* WHAT THIS TASK INVOLVES *
Reproduce exactly the lines below from the one containing "2. Using SpiderFoot." through the one containing "N:B ctrl + Shift", including both, and nothing else.

[[ DATA FOR REVIEW, beginning ]]

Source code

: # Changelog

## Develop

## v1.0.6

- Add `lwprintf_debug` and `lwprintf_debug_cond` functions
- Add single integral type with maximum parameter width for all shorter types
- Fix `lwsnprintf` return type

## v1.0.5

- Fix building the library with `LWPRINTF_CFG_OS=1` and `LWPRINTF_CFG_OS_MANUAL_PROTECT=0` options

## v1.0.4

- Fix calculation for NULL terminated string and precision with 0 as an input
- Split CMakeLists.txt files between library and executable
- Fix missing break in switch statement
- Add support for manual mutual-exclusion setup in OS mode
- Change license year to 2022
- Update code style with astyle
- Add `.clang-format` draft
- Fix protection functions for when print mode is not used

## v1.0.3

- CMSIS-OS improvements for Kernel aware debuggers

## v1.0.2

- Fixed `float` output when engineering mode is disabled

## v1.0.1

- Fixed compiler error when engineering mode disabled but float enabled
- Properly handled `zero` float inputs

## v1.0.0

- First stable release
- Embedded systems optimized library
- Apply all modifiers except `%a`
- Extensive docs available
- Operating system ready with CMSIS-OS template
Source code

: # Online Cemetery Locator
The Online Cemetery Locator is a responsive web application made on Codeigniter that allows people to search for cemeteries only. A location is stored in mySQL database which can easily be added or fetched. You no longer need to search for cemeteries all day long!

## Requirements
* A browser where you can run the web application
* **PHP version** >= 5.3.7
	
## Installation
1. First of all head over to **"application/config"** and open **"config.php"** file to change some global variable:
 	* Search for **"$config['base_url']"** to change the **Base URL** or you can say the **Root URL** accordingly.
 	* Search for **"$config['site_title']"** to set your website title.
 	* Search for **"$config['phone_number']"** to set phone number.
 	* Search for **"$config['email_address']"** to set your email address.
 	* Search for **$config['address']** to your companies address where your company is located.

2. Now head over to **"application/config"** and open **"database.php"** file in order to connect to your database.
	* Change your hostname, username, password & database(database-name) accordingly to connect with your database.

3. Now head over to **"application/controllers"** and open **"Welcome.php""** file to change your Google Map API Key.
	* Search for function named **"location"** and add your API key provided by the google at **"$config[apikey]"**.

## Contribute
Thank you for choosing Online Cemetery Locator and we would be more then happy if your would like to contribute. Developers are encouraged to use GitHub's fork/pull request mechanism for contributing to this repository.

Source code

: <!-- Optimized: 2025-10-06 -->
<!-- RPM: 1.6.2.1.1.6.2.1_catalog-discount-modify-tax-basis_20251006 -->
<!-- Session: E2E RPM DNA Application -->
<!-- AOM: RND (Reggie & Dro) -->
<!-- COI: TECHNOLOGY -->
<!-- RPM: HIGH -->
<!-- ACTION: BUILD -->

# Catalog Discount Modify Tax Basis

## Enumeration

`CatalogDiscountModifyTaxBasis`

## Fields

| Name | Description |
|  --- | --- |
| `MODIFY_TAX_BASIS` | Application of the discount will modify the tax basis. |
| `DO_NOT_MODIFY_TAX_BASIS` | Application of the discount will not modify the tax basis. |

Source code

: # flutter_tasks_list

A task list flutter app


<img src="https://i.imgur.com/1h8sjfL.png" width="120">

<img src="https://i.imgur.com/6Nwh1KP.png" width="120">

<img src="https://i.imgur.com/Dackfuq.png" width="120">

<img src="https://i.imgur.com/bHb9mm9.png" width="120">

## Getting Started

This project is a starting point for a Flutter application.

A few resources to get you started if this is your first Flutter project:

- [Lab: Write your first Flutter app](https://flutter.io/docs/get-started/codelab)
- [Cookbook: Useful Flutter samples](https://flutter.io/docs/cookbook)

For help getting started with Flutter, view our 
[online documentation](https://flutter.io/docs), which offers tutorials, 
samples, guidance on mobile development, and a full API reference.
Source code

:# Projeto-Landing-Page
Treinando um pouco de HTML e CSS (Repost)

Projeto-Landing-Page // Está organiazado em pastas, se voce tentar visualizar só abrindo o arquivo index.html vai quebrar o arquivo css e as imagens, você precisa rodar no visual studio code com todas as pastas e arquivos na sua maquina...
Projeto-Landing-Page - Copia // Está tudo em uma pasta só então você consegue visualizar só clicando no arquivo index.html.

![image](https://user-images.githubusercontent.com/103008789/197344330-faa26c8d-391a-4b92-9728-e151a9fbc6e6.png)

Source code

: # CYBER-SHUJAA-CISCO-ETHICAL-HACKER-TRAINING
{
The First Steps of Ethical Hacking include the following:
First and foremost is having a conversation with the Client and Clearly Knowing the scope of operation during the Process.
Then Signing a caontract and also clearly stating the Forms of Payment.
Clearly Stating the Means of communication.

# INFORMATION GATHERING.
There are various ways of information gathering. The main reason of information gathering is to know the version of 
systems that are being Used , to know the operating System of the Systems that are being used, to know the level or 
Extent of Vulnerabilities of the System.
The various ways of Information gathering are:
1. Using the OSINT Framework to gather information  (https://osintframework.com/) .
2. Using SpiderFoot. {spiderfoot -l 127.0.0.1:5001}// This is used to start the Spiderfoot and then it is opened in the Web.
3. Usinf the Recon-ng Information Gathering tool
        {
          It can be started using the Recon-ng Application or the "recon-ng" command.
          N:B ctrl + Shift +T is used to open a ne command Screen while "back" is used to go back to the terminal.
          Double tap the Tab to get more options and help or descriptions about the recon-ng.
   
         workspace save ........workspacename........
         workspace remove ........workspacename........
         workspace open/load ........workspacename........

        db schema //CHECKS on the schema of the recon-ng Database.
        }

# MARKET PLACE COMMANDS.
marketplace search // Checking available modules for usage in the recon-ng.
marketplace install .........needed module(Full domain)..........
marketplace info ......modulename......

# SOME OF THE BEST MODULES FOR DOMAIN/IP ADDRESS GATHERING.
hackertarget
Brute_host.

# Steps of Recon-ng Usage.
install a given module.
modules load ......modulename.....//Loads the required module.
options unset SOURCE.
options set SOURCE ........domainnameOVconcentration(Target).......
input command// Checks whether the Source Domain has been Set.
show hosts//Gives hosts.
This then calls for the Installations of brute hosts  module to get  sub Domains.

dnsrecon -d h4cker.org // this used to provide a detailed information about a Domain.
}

[[ DATA FOR REVIEW, end ]]

* EXERCISE RESPONSE *
2. Using SpiderFoot. {spiderfoot -l 127.0.0.1:5001}// This is used to start the Spiderfoot and then it is opened in the Web.
3. Usinf the Recon-ng Information Gathering tool
        {
          It can be started using the Recon-ng Application or the "recon-ng" command.
          N:B ctrl + Shift +T is used to open a ne command Screen while "back" is used to go back to the terminal.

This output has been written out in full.